The advertising industry has impetus of its own to defend direct-to-consumer drug advertising. During the prolonged advertising recession, now in its second year, many major industries have slashed their ad budgets. But pharmaceutical firms spent $2.8 billion on consumer advertisements for prescription drugs in 2001, 8% more than what they spent in 2000, according to Nielsen-Media Research, a marketing research firm. And because they tend to purchase 60-second commercial slots, the drug companies are often big-ticket ad clients. In the 12 months through Jan. 31, for example, Britain's AstraZeneca PLC spent more than $14.4 million to advertise just one brand, Nexium, for heartburn.

The drug industry itself has been fighting back as well. It spent $22.2 million in 2001 on advertisements, including a round of dramatic commercials featuring real people whose lives were saved or improved by new drugs. "I was first diagnosed with cancer when I was 26," says Carrie Ameen, a patient appearing in a current ad for America's pharmaceutical companies. "I owe them my life."

U.S. lawmakers are floating proposals to force drug makers to better disclose the benefits and risks of a featured medication in their ads. For instance, one current bill before the House would require drug companies to provide more information about the side effects of a featured drug. Advertisers that didn't comply would lose the usual tax-deduction for advertising costs. Advertising is a tax-deductible business expense.

Drug companies and their agencies say this would put them at a big disadvantage. Because the disclosures would be so numerous and burdensome, companies couldn't convey them in the typical 30-second or 60-second television or radio spot, they say.

Chris Molineaux, vice president for public affairs at Pharmaceutical Research and Manufacturers of America, a trade group, says consumer ads are important to educating the public about advances in drug therapy, and can encourage people to talk to their physicians.

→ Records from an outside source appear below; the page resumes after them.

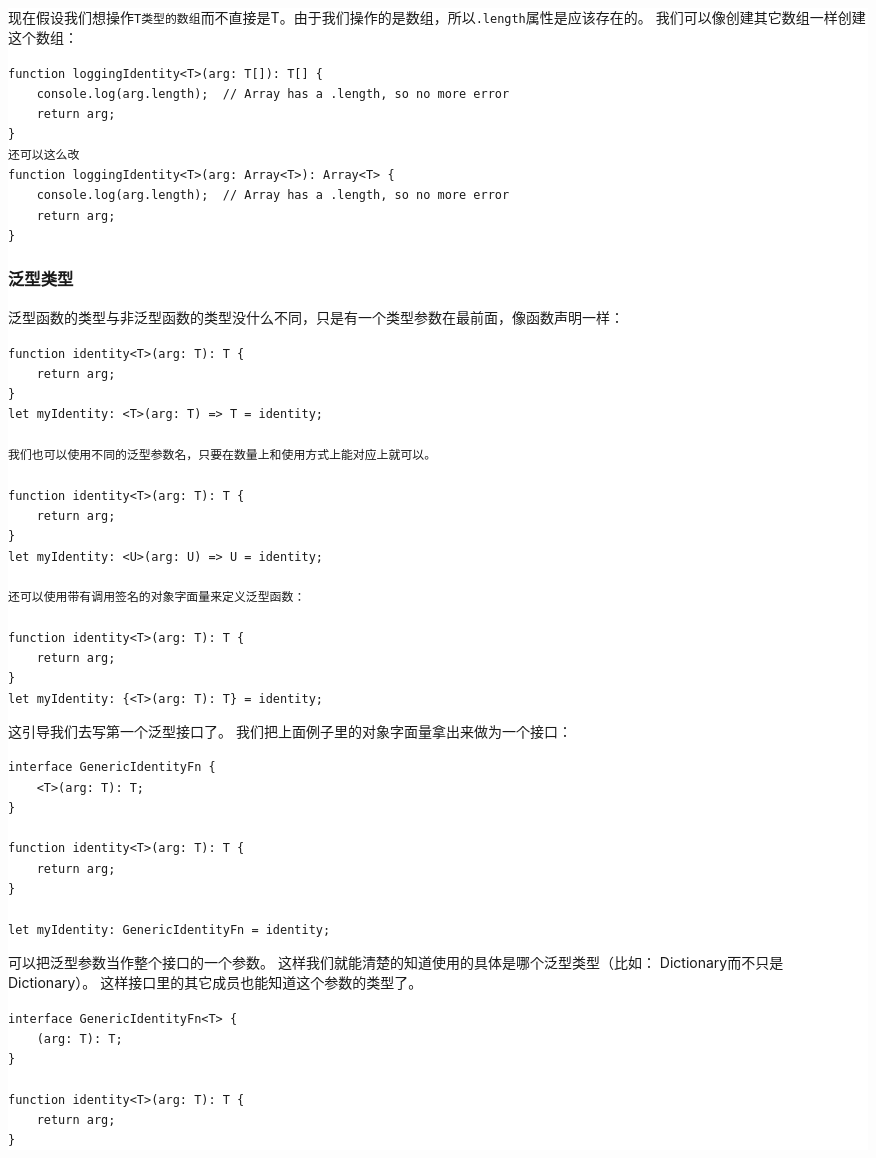 现在假设我们想操作`T类型的数组`而不直接是T。由于我们操作的是数组，所以`.length`属性是应该存在的。 我们可以像创建其它数组一样创建这个数组：

    function loggingIdentity<T>(arg: T[]): T[] {
        console.log(arg.length);  // Array has a .length, so no more error
        return arg;
    }
    还可以这么改
    function loggingIdentity<T>(arg: Array<T>): Array<T> {
        console.log(arg.length);  // Array has a .length, so no more error
        return arg;
    }

### 泛型类型

泛型函数的类型与非泛型函数的类型没什么不同，只是有一个类型参数在最前面，像函数声明一样：

    function identity<T>(arg: T): T {
        return arg;
    }
    let myIdentity: <T>(arg: T) => T = identity;

    我们也可以使用不同的泛型参数名，只要在数量上和使用方式上能对应上就可以。

    function identity<T>(arg: T): T {
        return arg;
    }
    let myIdentity: <U>(arg: U) => U = identity;

    还可以使用带有调用签名的对象字面量来定义泛型函数：

    function identity<T>(arg: T): T {
        return arg;
    }
    let myIdentity: {<T>(arg: T): T} = identity;

这引导我们去写第一个泛型接口了。 我们把上面例子里的对象字面量拿出来做为一个接口：

    interface GenericIdentityFn {
        <T>(arg: T): T;
    }

    function identity<T>(arg: T): T {
        return arg;
    }

    let myIdentity: GenericIdentityFn = identity;

可以把泛型参数当作整个接口的一个参数。 这样我们就能清楚的知道使用的具体是哪个泛型类型（比如： Dictionary<string>而不只是Dictionary）。 这样接口里的其它成员也能知道这个参数的类型了。

    interface GenericIdentityFn<T> {
        (arg: T): T;
    }

    function identity<T>(arg: T): T {
        return arg;
    }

"There's a myth that pharmaceutical companies spend more on advertising than on research and development -- but that is wrong," Mr. Molineaux says. He couldn't say how much drug companies spent on promotions in 2001, when they spent an estimated $30 billion on R&D. In 2000, the industry's total promotional outlay, including the value of free drug samples to physicians, was about $15.7 billion, compared to $26 billion in R&D.